### [Goal of the exercise]
A word-for-word copy of the data, pictures excluded, is what this task asks for.

Document images with source code:

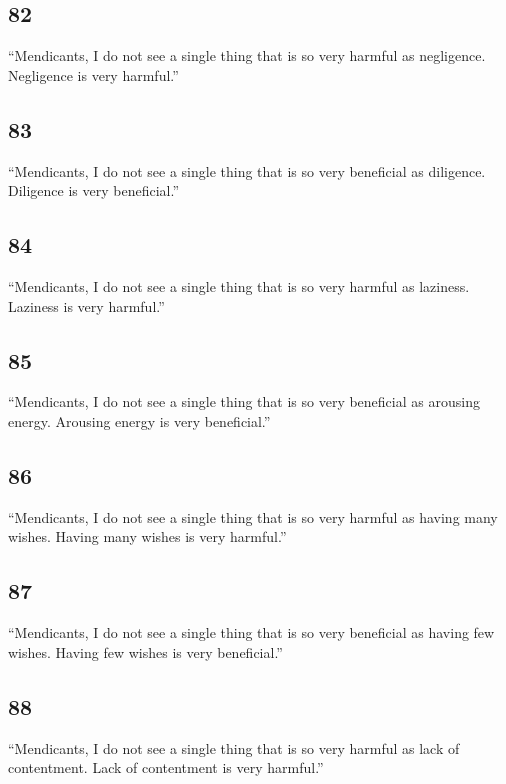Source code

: \documentclass[12pt,openany]{book}%
\begin{document}
\subsection*{82 }

“Mendicants, I do not see a single thing that is so very harmful as negligence. Negligence is very harmful.” 

\subsection*{83 }

“Mendicants, I do not see a single thing that is so very beneficial as diligence. Diligence is very beneficial.” 

\subsection*{84 }

“Mendicants, I do not see a single thing that is so very harmful as laziness. Laziness is very harmful.” 

\subsection*{85 }

“Mendicants, I do not see a single thing that is so very beneficial as arousing energy. Arousing energy is very beneficial.” 

\subsection*{86 }

“Mendicants, I do not see a single thing that is so very harmful as having many wishes. Having many wishes is very harmful.” 

\subsection*{87 }

“Mendicants, I do not see a single thing that is so very beneficial as having few wishes. Having few wishes is very beneficial.” 

\subsection*{88 }

“Mendicants, I do not see a single thing that is so very harmful as lack of contentment. Lack of contentment is very harmful.” 
\end{document}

### [Output for this task]
Source code

: \documentclass[12pt,openany]{book}%
\begin{document}
\subsection*{82 }

“Mendicants, I do not see a single thing that is so very harmful as negligence. Negligence is very harmful.” 

\subsection*{83 }

“Mendicants, I do not see a single thing that is so very beneficial as diligence. Diligence is very beneficial.” 

\subsection*{84 }

“Mendicants, I do not see a single thing that is so very harmful as laziness. Laziness is very harmful.” 

\subsection*{85 }

“Mendicants, I do not see a single thing that is so very beneficial as arousing energy. Arousing energy is very beneficial.” 

\subsection*{86 }

“Mendicants, I do not see a single thing that is so very harmful as having many wishes. Having many wishes is very harmful.” 

\subsection*{87 }

“Mendicants, I do not see a single thing that is so very beneficial as having few wishes. Having few wishes is very beneficial.” 

\subsection*{88 }

“Mendicants, I do not see a single thing that is so very harmful as lack of contentment. Lack of contentment is very harmful.” 
\end{document}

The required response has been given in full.